By Paul Frediani
Having a strong and stable core is an essential to the well-being, health and performance of surfers, not only in the water but also for everyday
Photo: John Eckert
The core consists of the abdominals and the lower back. Like cables of a bridge, the core must be strong to maintain the integrity and stability of the trunk. It is the kinetic (muscular movement) link that connects and stabilizes the movements between hips and shoulders. Static stability is the ability to remain in one position for a period of time without losing postural alignment. Dynamic stability, as in surfing, is the ability to keep all working joints in proper alignment during any movement so that such movement is efficient.
The core is also the center of power (think of Sunny Garcia's ripping turns); furthermore it's where the center of gravity is located. A strong core plays a crucial role in having good balance and equilibrium, thus enabling quicker and smoother transitions from one maneuver to another.
Core strength is more than having a "six-pack" for abs. The abdominals are involved in respiration and and in providing intra-abdominal pressure thus protecting the spine and the lower back. Having a strong core is optimal for good posture and having good posture will reduce injuries and wear and tear of your joints. All this adds up to more time in the water!
To train the core properly we need a basic understanding of the anatomy and function of the abdominals and the lower back musculature.
The abdominal unit is made up of four muscle groups. The rectus abdominis, the external oblique, internal oblique and the transverse. The rectus abdominis is the most superficial of the abdominal muscles. It is the muscle that can be easily identified with indivuals that have low body fat. The primary function of the rectus is forward flexion and stabilization of the spine when in extension. A strong rectus helps ease pressure of the lower back when paddling. The external oblique is the largest of the abdominal muscles. It rotates the trunk to the opposite side and is anchored by the opposing internal oblique when doing so. The internal oblique is also responsible for side flexion. Surfing being a rotational sport it is important to keep both internal and external obliques strong. Deeply seated beneath all these muscles is the transverse abdominis. It is the major stabilizer of the lumbar spine; acting like the body's natural weight belt.

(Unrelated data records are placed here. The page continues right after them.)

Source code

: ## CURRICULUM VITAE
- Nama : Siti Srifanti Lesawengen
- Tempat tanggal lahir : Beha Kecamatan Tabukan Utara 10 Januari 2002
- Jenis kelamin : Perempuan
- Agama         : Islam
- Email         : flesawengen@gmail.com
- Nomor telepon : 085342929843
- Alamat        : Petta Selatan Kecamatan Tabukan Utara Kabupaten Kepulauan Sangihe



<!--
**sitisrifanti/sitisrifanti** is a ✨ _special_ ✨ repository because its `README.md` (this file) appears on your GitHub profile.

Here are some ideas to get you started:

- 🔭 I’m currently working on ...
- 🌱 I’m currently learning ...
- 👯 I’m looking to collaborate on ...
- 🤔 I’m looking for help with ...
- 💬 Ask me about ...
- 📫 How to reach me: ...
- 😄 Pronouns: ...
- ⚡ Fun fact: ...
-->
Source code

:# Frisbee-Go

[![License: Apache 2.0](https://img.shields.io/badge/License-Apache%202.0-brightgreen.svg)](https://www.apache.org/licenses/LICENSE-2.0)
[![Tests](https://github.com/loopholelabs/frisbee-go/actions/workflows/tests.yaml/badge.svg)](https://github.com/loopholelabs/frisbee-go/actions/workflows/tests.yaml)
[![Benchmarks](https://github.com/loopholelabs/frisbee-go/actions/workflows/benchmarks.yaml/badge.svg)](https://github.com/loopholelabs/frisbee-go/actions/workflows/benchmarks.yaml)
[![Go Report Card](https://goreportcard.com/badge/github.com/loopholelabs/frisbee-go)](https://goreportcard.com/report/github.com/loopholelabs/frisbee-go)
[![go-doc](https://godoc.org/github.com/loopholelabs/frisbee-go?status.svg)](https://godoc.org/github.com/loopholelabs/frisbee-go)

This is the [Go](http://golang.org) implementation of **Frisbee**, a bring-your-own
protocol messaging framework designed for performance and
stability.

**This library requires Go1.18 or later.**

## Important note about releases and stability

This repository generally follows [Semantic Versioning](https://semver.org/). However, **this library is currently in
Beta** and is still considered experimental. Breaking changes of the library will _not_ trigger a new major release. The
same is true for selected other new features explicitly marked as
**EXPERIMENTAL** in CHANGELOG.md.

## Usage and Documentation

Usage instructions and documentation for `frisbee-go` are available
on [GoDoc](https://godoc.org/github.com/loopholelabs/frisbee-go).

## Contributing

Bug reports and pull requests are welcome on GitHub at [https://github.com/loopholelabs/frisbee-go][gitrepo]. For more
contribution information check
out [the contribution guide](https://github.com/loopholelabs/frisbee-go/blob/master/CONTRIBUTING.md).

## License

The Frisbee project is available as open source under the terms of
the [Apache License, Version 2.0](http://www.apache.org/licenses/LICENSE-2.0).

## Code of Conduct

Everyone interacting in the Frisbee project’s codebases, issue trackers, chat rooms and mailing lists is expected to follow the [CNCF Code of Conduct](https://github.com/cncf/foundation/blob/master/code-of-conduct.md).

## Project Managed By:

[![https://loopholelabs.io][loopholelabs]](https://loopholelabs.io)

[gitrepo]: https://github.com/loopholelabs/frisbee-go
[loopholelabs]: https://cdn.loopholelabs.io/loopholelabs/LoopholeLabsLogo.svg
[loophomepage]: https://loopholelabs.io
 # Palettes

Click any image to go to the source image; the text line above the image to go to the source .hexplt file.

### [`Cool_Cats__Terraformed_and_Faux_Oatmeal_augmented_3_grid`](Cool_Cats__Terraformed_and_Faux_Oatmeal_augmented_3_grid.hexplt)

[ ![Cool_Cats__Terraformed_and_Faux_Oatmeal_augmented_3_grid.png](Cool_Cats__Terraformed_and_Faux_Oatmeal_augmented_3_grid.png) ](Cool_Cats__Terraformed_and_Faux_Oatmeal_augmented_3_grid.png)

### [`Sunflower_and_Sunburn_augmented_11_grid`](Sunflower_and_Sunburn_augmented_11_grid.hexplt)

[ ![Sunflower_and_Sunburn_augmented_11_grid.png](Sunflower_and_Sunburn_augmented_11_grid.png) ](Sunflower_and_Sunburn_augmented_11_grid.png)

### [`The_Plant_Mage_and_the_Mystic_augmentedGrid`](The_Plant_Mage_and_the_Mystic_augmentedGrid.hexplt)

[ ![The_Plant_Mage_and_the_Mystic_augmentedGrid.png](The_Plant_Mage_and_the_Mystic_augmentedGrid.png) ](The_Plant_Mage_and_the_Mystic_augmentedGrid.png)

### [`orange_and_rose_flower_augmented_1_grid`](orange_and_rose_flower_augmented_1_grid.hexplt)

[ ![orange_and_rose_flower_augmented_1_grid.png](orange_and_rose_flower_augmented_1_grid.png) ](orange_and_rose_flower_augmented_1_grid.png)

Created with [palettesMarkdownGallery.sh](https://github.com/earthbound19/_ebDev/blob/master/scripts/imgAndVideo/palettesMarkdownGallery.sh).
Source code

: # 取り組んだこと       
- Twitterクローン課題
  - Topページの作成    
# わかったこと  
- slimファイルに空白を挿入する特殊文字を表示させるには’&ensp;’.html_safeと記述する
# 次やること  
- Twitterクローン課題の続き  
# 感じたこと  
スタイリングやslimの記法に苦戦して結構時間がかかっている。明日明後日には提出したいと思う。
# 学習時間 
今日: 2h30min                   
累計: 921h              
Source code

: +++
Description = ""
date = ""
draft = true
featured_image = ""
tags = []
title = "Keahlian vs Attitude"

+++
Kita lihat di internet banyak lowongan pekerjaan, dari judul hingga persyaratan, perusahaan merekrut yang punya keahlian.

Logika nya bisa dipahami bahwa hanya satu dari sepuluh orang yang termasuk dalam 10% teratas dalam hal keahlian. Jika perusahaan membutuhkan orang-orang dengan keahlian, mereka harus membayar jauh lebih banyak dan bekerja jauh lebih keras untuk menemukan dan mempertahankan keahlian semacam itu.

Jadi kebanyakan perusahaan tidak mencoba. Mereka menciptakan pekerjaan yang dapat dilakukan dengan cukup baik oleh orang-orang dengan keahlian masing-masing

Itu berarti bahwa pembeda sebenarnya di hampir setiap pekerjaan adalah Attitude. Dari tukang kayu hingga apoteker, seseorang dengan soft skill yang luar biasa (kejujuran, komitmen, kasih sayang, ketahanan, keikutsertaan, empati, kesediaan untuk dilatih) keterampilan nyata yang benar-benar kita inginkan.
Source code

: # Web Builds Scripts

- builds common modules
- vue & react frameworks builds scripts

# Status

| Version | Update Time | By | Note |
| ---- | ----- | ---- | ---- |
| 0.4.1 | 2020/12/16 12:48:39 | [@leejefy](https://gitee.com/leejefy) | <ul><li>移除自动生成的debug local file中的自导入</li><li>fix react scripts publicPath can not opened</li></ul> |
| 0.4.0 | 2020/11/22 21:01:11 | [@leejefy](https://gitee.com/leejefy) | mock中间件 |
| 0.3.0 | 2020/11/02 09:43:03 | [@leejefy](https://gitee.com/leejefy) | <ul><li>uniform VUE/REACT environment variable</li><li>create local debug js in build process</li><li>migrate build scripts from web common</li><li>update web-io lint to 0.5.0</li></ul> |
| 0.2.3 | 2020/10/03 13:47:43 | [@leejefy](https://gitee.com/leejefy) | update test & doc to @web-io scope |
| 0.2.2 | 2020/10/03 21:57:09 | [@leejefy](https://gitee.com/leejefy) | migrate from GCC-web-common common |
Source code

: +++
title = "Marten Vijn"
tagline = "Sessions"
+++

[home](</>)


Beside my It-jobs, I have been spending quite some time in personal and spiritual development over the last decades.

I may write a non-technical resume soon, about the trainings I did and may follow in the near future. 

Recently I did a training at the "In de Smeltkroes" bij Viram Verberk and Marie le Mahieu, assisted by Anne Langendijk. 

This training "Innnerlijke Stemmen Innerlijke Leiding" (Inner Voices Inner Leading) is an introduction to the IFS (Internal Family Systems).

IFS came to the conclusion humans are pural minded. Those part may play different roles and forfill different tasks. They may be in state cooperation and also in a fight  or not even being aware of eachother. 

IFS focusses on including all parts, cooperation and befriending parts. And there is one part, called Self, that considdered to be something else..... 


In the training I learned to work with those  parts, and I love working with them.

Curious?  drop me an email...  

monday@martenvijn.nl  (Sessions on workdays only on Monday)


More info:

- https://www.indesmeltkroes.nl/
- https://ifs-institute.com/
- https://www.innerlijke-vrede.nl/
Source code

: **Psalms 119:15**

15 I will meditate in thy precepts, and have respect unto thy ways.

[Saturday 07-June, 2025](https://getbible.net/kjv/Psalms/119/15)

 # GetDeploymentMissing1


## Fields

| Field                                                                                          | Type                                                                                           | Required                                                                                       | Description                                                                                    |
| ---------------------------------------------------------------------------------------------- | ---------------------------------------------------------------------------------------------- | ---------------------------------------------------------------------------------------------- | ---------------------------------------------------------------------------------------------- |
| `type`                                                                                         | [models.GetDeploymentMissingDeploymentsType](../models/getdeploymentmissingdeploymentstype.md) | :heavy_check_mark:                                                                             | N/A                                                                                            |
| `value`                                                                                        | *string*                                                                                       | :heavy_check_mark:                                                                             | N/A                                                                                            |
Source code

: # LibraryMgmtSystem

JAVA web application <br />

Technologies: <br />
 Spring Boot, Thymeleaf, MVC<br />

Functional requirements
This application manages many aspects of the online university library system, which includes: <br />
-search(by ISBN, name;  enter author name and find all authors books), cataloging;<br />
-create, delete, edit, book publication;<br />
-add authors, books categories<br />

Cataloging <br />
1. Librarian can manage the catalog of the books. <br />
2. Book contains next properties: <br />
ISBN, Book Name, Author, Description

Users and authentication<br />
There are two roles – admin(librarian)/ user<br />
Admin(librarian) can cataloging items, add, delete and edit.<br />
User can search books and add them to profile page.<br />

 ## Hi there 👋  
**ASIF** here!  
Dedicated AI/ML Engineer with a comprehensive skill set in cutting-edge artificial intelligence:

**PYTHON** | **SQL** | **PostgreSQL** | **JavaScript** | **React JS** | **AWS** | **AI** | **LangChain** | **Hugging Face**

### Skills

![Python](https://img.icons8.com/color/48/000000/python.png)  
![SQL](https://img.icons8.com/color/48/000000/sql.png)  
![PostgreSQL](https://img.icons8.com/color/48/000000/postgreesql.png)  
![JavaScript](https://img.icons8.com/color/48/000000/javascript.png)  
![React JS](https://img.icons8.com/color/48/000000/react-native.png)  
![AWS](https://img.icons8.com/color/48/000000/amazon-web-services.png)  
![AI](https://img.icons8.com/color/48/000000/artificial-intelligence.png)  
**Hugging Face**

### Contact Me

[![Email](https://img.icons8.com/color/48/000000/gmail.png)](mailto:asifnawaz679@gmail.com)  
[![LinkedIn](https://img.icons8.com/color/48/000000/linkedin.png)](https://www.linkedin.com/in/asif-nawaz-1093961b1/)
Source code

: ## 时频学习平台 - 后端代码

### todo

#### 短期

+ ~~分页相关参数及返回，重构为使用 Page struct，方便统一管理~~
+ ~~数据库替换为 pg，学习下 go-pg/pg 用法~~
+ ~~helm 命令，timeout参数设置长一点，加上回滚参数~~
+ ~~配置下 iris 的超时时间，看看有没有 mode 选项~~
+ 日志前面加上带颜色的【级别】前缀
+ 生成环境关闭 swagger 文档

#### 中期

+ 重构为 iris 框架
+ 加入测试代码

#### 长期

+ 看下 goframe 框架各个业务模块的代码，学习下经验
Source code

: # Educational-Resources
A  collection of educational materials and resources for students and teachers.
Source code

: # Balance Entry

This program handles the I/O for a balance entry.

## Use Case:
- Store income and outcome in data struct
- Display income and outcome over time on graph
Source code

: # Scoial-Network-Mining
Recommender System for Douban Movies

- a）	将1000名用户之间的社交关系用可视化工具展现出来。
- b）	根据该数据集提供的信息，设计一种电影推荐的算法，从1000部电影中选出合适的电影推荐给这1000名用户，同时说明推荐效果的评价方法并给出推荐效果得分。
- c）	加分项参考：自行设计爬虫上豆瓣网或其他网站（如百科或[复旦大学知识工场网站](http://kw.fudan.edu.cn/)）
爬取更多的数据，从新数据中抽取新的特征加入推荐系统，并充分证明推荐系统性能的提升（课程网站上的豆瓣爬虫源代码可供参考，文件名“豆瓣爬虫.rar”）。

The back muscles, known as the erector spinae group muscle group (spinalis, longisimus, and iliocostalis), counterbalance the forward flexion of the abdominal musculature and are responsible for extension and side flexion of the spine. No core strength program is complete without training them. At least one third of core exercises should consist of back extension exercises. If one ignores the erectors while strengthening the abdominal they will be encouraging poor posture.
Why Use the Swissball?
Using the Swissball is ideal for training the abs. Its unstable and round surface allow for a greater degree of extension before going into flexion. This can't be done while lying on the floor. This added movement trains the muscles in their full range of motion in which they are created. A fuller range of motion will recruit and activate more muscle fiber thus preparing the trunk musculature for whatever chaotic and unexpected movements that may be required when surfing.